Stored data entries
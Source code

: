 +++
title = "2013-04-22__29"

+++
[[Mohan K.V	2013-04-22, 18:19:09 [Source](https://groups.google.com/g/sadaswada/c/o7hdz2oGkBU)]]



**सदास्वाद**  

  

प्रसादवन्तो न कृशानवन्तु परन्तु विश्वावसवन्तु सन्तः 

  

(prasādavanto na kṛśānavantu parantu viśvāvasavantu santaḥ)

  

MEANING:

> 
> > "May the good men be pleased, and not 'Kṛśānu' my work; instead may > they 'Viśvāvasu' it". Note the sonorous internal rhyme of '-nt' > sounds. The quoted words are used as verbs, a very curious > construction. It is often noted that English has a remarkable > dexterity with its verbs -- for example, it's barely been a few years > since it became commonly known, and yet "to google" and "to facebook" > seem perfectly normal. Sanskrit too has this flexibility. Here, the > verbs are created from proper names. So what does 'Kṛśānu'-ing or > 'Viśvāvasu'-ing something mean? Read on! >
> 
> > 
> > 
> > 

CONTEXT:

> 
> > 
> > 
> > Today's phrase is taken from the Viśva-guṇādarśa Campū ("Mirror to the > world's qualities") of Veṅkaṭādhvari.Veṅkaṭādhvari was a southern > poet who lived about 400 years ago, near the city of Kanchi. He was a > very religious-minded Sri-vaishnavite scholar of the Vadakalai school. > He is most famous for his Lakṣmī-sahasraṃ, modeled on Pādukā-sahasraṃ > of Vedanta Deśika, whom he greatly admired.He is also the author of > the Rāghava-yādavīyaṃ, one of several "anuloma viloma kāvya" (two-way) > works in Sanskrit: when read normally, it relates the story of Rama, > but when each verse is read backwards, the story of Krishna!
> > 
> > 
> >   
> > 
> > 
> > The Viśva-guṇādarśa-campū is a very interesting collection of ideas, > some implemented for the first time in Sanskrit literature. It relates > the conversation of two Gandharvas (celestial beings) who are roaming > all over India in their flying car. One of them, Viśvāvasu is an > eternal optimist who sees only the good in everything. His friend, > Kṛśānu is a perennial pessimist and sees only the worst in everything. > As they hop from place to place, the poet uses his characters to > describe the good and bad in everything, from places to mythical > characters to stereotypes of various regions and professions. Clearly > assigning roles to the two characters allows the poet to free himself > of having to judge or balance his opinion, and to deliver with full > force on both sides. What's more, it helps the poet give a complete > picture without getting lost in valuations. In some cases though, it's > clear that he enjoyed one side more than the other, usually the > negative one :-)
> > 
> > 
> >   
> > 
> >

Task to carry out - Write out every line from the entries where "google" appears.

Exercise solution -
[[Mohan K.V	2013-04-22, 18:19:09 [Source](https://groups.google.com/g/sadaswada/c/o7hdz2oGkBU)]]
> > "May the good men be pleased, and not 'Kṛśānu' my work; instead may > they 'Viśvāvasu' it". Note the sonorous internal rhyme of '-nt' > sounds. The quoted words are used as verbs, a very curious > construction. It is often noted that English has a remarkable > dexterity with its verbs -- for example, it's barely been a few years > since it became commonly known, and yet "to google" and "to facebook" > seem perfectly normal. Sanskrit too has this flexibility. Here, the > verbs are created from proper names. So what does 'Kṛśānu'-ing or > 'Viśvāvasu'-ing something mean? Read on! >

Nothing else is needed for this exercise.